In your case, "hit disk", "hit ring 1", "hit ring 2" are mutually exclusive, because they correspond to disjoint points on the target. So the "OR way" is correct.

You cannot solve this with the "AND way" because (say) "miss disk" and "miss ring 1" are not independent: Given that you've missed the disk, then you have a higher probability of hitting ring 1 than you started with.

For the AND way, you can only multiply probabilities if you know they are independent. Since the events appear to be mutually exclusive, we know they aren't independent: Hitting the disk makes hitting a ring impossible, and similarly missing the disk makes hitting a ring more likely and thus missing a ring less likely (you know you didn't land in the ring region).
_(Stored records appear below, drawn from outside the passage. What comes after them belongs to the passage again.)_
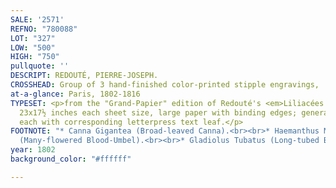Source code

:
 ```yaml
---
SALE: '2571'
REFNO: "780088"
LOT: "327"
LOW: "500"
HIGH: "750"
pullquote: ''
DESCRIPT: REDOUTÉ, PIERRE-JOSEPH.
CROSSHEAD: Group of 3 hand-finished color-printed stipple engravings,
at-a-glance: Paris, 1802-1816
TYPESET: <p>from the "Grand-Papier" edition of Redouté's <em>Liliacées.</em> Approximately
  23x17½ inches each sheet size, large paper with binding edges; generally very clean;
  each with corresponding letterpress text leaf.</p>
FOOTNOTE: "* Canna Gigantea (Broad-leaved Canna).<br><br>* Haemanthus Multiflorus
  (Many-flowered Blood-Umbel).<br><br>* Gladiolus Tubatus (Long-tubed Baboon-Potato). "
year: 1802
background_color: "#ffffff"

---
```

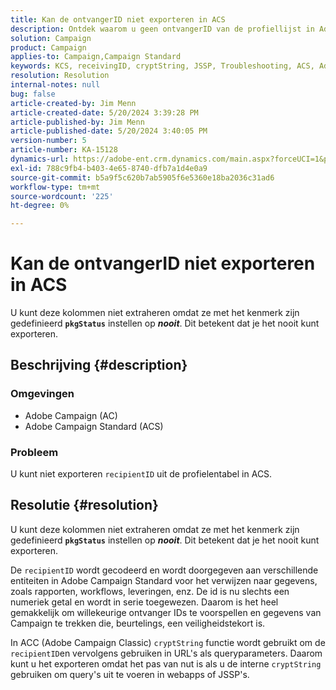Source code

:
 ```yaml
---
title: Kan de ontvangerID niet exporteren in ACS
description: Ontdek waarom u geen ontvangerID van de profiellijst in Adobe Campaign Standard (ACS) zult kunnen uitvoeren.
solution: Campaign
product: Campaign
applies-to: Campaign,Campaign Standard
keywords: KCS, receivingID, cryptString, JSSP, Troubleshooting, ACS, Adobe Campaign Standard, AC, Adobe Campaign
resolution: Resolution
internal-notes: null
bug: false
article-created-by: Jim Menn
article-created-date: 5/20/2024 3:39:28 PM
article-published-by: Jim Menn
article-published-date: 5/20/2024 3:40:05 PM
version-number: 5
article-number: KA-15128
dynamics-url: https://adobe-ent.crm.dynamics.com/main.aspx?forceUCI=1&pagetype=entityrecord&etn=knowledgearticle&id=eb80451f-bf16-ef11-9f8a-6045bd006268
exl-id: 788c9fb4-b403-4e65-8740-dfb7a1d4e0a9
source-git-commit: b5a9f5c620b7ab5905f6e5360e18ba2036c31ad6
workflow-type: tm+mt
source-wordcount: '225'
ht-degree: 0%

---
```


# Kan de ontvangerID niet exporteren in ACS


U kunt deze kolommen niet extraheren omdat ze met het kenmerk zijn gedefinieerd <b>`pkgStatus`</b> instellen op <b>*nooit</b>*. Dit betekent dat je het nooit kunt exporteren.

## Beschrijving {#description}


### <b>Omgevingen</b>

- Adobe Campaign (AC)
- Adobe Campaign Standard (ACS)


### <b>Probleem</b>

U kunt niet exporteren `recipientID` uit de profielentabel in ACS.


## Resolutie {#resolution}


U kunt deze kolommen niet extraheren omdat ze met het kenmerk zijn gedefinieerd <b>`pkgStatus`</b> instellen op <b>*nooit</b>*. Dit betekent dat je het nooit kunt exporteren.

De `recipientID` wordt gecodeerd en wordt doorgegeven aan verschillende entiteiten in Adobe Campaign Standard voor het verwijzen naar gegevens, zoals rapporten, workflows, leveringen, enz. De id is nu slechts een numeriek getal en wordt in serie toegewezen. Daarom is het heel gemakkelijk om willekeurige ontvanger IDs te voorspellen en gegevens van Campaign te trekken die, beurtelings, een veiligheidstekort is.

In ACC (Adobe Campaign Classic) `cryptString` functie wordt gebruikt om de `recipientID`en vervolgens gebruiken in URL&#39;s als queryparameters. Daarom kunt u het exporteren omdat het pas van nut is als u de interne `cryptString` gebruiken om query&#39;s uit te voeren in webapps of JSSP&#39;s.
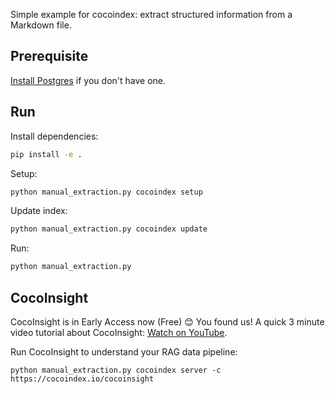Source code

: Simple example for cocoindex: extract structured information from a Markdown file.

## Prerequisite
[Install Postgres](https://cocoindex.io/docs/getting_started/installation#-install-postgres) if you don't have one.

## Run

Install dependencies:

```bash
pip install -e .
```

Setup:

```bash
python manual_extraction.py cocoindex setup
```

Update index:

```bash
python manual_extraction.py cocoindex update
```

Run:

```bash
python manual_extraction.py
```

## CocoInsight 
CocoInsight is in Early Access now (Free) 😊 You found us! A quick 3 minute video tutorial about CocoInsight: [Watch on YouTube](https://youtu.be/ZnmyoHslBSc?si=pPLXWALztkA710r9).

Run CocoInsight to understand your RAG data pipeline:

```
python manual_extraction.py cocoindex server -c https://cocoindex.io/cocoinsight
```
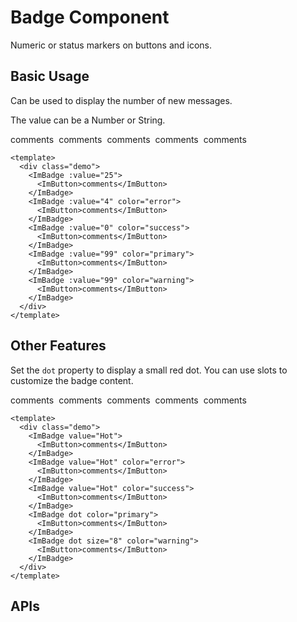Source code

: # Badge Component

Numeric or status markers on buttons and icons.

## Basic Usage

Can be used to display the number of new messages.

The value can be a Number or String.

<style scoped>
  .demo {
    display: flex;
    flex-wrap: wrap;
    gap: 8px;
  }
</style>

<div class="demo">
  <ImBadge :value="25">
    <ImButton>comments</ImButton>
  </ImBadge>
  <ImBadge :value="4" color="error">
    <ImButton>comments</ImButton>
  </ImBadge>
  <ImBadge :value="0" color="success">
    <ImButton>comments</ImButton>
  </ImBadge>
  <ImBadge :value="99" color="primary">
    <ImButton>comments</ImButton>
  </ImBadge>
  <ImBadge :value="99" color="warning">
    <ImButton>comments</ImButton>
  </ImBadge>
</div>

```vue
<template>
  <div class="demo">
    <ImBadge :value="25">
      <ImButton>comments</ImButton>
    </ImBadge>
    <ImBadge :value="4" color="error">
      <ImButton>comments</ImButton>
    </ImBadge>
    <ImBadge :value="0" color="success">
      <ImButton>comments</ImButton>
    </ImBadge>
    <ImBadge :value="99" color="primary">
      <ImButton>comments</ImButton>
    </ImBadge>
    <ImBadge :value="99" color="warning">
      <ImButton>comments</ImButton>
    </ImBadge>
  </div>
</template>
```

## Other Features

Set the `dot` property to display a small red dot.
You can use slots to customize the badge content.

<div class="demo">
  <ImBadge value="Hot">
    <ImButton>comments</ImButton>
  </ImBadge>
  <ImBadge value="Hot" color="error">
    <ImButton>comments</ImButton>
  </ImBadge>
  <ImBadge value="Hot" color="success">
    <ImButton>comments</ImButton>
  </ImBadge>
  <ImBadge dot color="primary">
    <ImButton>comments</ImButton>
  </ImBadge>
  <ImBadge dot size="8" color="warning">
    <ImButton>comments</ImButton>
  </ImBadge>
</div>

```vue
<template>
  <div class="demo">
    <ImBadge value="Hot">
      <ImButton>comments</ImButton>
    </ImBadge>
    <ImBadge value="Hot" color="error">
      <ImButton>comments</ImButton>
    </ImBadge>
    <ImBadge value="Hot" color="success">
      <ImButton>comments</ImButton>
    </ImBadge>
    <ImBadge dot color="primary">
      <ImButton>comments</ImButton>
    </ImBadge>
    <ImBadge dot size="8" color="warning">
      <ImButton>comments</ImButton>
    </ImBadge>
  </div>
</template>
```

## APIs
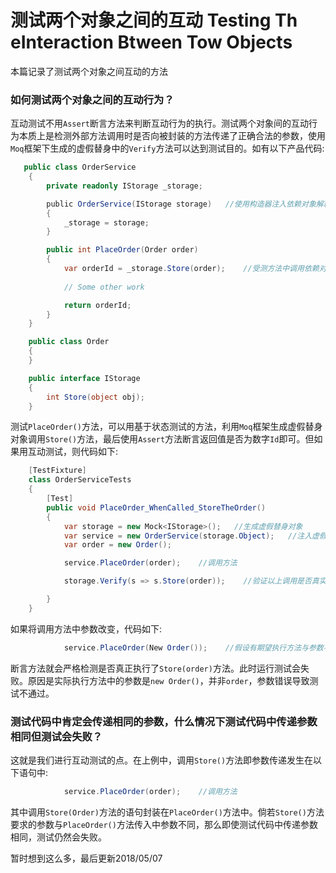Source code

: # 测试两个对象之间的互动 Testing Th eInteraction Btween Tow Objects
本篇记录了测试两个对象之间互动的方法

### 如何测试两个对象之间的互动行为？
互动测试不用`Assert`断言方法来判断互动行为的执行。测试两个对象间的互动行为本质上是检测外部方法调用时是否向被封装的方法传递了正确合法的参数，使用`Moq`框架下生成的虚假替身中的`Verify`方法可以达到测试目的。如有以下产品代码:
```c#
   public class OrderService
    {
        private readonly IStorage _storage;

        public OrderService(IStorage storage)   //使用构造器注入依赖对象解耦
        {
            _storage = storage;
        }

        public int PlaceOrder(Order order)
        {
            var orderId = _storage.Store(order);    //受测方法中调用依赖对象中的方法(外部资源)
            
            // Some other work

            return orderId; 
        }
    }

    public class Order
    {
    }

    public interface IStorage
    {
        int Store(object obj);
    }
```
测试`PlaceOrder()`方法，可以用基于状态测试的方法，利用`Moq`框架生成虚假替身对象调用`Store()`方法，最后使用`Assert`方法断言返回值是否为数字`Id`即可。但如果用互动测试，则代码如下:
```c#
    [TestFixture]
    class OrderServiceTests
    {
        [Test]
        public void PlaceOrder_WhenCalled_StoreTheOrder()
        {
            var storage = new Mock<IStorage>();   //生成虚假替身对象
            var service = new OrderService(storage.Object);   //注入虚假对象
            var order = new Order();

            service.PlaceOrder(order);    //调用方法

            storage.Verify(s => s.Store(order));    //验证以上调用是否真实调用了Store()方法

        }
    }
```
如果将调用方法中参数改变，代码如下:
```c#
            service.PlaceOrder(New Order());    //假设有期望执行方法与参数不变，执行方法参数与期望不符的情况
```
断言方法就会严格检测是否真正执行了`Store(order)`方法。此时运行测试会失败。原因是实际执行方法中的参数是`new Order()`，并非`order`，参数错误导致测试不通过。

### 测试代码中肯定会传递相同的参数，什么情况下测试代码中传递参数相同但测试会失败？
这就是我们进行互动测试的点。在上例中，调用`Store()`方法即参数传递发生在以下语句中:
```c#
            service.PlaceOrder(order);    //调用方法
```
其中调用`Store(Order)`方法的语句封装在`PlaceOrder()`方法中。倘若`Store()`方法要求的参数与`PlaceOrder()`方法传入中参数不同，那么即使测试代码中传递参数相同，测试仍然会失败。

暂时想到这么多，最后更新2018/05/07
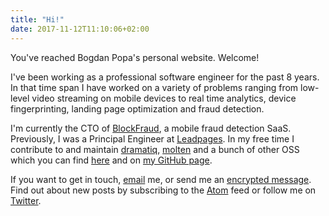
 ```yaml
---
title: "Hi!"
date: 2017-11-12T11:10:06+02:00
---
```


You've reached Bogdan Popa's personal website.  Welcome!

I've been working as a professional software engineer for the past 8
years.  In that time span I have worked on a variety of problems
ranging from low-level video streaming on mobile devices to real time
analytics, device fingerprinting, landing page optimization and fraud
detection.

I'm currently the CTO of [BlockFraud], a mobile fraud detection SaaS.
Previously, I was a Principal Engineer at [Leadpages].  In my free
time I contribute to and maintain [dramatiq], [molten] and a bunch of
other OSS which you can find [here](/projects/) and on [my GitHub
page][gh].

If you want to get in touch, [email][em] me, or send me an
[encrypted message][kb].  Find out about new posts by subscribing
to the [Atom][feed] feed or follow me on [Twitter][twitter].

[BlockFraud]: https://blockfraud.com
[Leadpages]: https://leadpages.net
[Dramatiq]: https://dramatiq.io
[molten]: https://moltenframework.com
[oss]: https://moltenframework.com
[gh]: https://github.com/Bogdanp
[em]: mailto:bogdan@defn.io
[kb]: https://keybase.io/bogdanp
[feed]: http://defn.io/index.xml
[twitter]: https://twitter.com/bogdanp
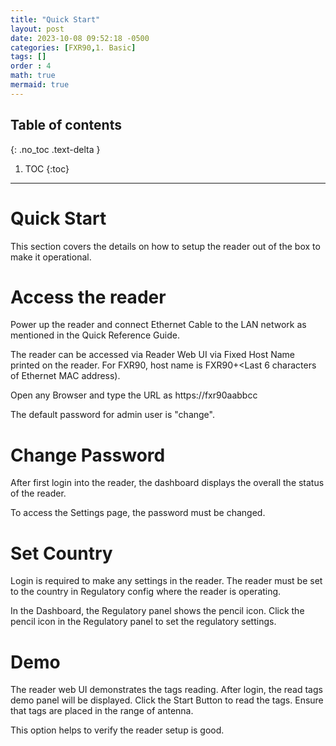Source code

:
 ```yaml
---
title: "Quick Start"
layout: post
date: 2023-10-08 09:52:18 -0500
categories: [FXR90,1. Basic]
tags: []
order : 4
math: true
mermaid: true
---
```




## Table of contents
{: .no_toc .text-delta }

1. TOC
{:toc}

---

# Quick Start
This section covers the details on how to setup the reader out of the box to make it operational. 

# Access the reader
Power up the reader and connect Ethernet Cable to the LAN network as mentioned in the Quick Reference Guide. 

The reader can be accessed via Reader Web UI via Fixed Host Name printed on the reader.  For FXR90, host name is FXR90+<Last 6 characters of Ethernet MAC address).

Open any Browser and type the URL as https://fxr90aabbcc

The default password for admin user is "change". 

# Change Password
After first login into the reader, the dashboard displays the overall the status of the reader. 

To access the Settings page, the password must be changed. 

# Set Country
Login is required to make any settings in the reader.  The reader must be set to the country in Regulatory config where the reader is operating. 

In the Dashboard, the Regulatory panel shows the pencil icon. Click the pencil icon in the Regulatory panel to set the regulatory settings.

# Demo
The reader web UI demonstrates the tags reading. After login, the read tags demo panel will be displayed. Click the Start Button to read the tags. Ensure that tags are placed in the range of antenna.

This option helps to verify the reader setup is good.



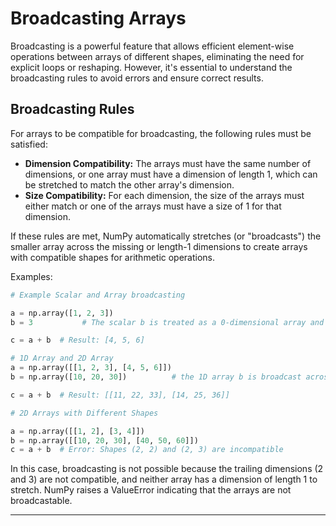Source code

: # Broadcasting Arrays

Broadcasting is a powerful feature that allows efficient element-wise operations between arrays of different shapes, eliminating the need for explicit loops or reshaping. However, it's essential to understand the broadcasting rules to avoid errors and ensure correct results.

## Broadcasting Rules

For arrays to be compatible for broadcasting, the following rules must be satisfied:
- **Dimension Compatibility:** The arrays must have the same number of dimensions, or one array must have a dimension of length 1, which can be stretched to match the other array's dimension.
- **Size Compatibility:** For each dimension, the size of the arrays must either match or one of the arrays must have a size of 1 for that dimension.

If these rules are met, NumPy automatically stretches (or "broadcasts") the smaller array across the missing or length-1 dimensions to create arrays with compatible shapes for arithmetic operations.

Examples:

```python
# Example Scalar and Array broadcasting

a = np.array([1, 2, 3])
b = 3           # The scalar b is treated as a 0-dimensional array and is broadcast to match a's shape.

c = a + b  # Result: [4, 5, 6]
```

```python
# 1D Array and 2D Array
a = np.array([[1, 2, 3], [4, 5, 6]])
b = np.array([10, 20, 30])          # the 1D array b is broadcast across the rows of a to create a compatible 2D array.

c = a + b  # Result: [[11, 22, 33], [14, 25, 36]]
```

```python
# 2D Arrays with Different Shapes

a = np.array([[1, 2], [3, 4]])
b = np.array([[10, 20, 30], [40, 50, 60]])
c = a + b  # Error: Shapes (2, 2) and (2, 3) are incompatible
```

In this case, broadcasting is not possible because the trailing dimensions (2 and 3) are not compatible, and neither array has a dimension of length 1 to stretch. NumPy raises a ValueError indicating that the arrays are not broadcastable.

---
The correct approach is the OR one.

The experiment has one trial (one shot) and four outcomes (hit disk, hit ring 1, hit ring 2, miss). Since the four trials are mutually exclusive and collectively exhaustive, then: $$P(D)+P(R_1)+P(R_2)+P(M)=1 \Rightarrow P(M)=1-0.35-0.3-0.25=0.1.$$ If you want to use "AND" operation, then use addition rule: $$P(M)=P(D^C\cap R_1^C\cap R_2^C)=P(D^C\cup R_1^C\cup R_2^C)-P(D^C)-P(R_1^C)-P(R_2^C)+P(D^C\cap R_1^C)+P(D^C\cap R_2^C)+P(R_1^C\cap R_2^C)=1-0.65-0.7-0.75+0.35+0.4+0.45=0.1.$$

What you found in "AND" case was an experiment with three trials (three shots) and four outcomes. Namely $P(D^C)P(R_1^C)P(R_2^C)$ shows the probability of missing disk, then ring 1, then ring 2 in three independent shots.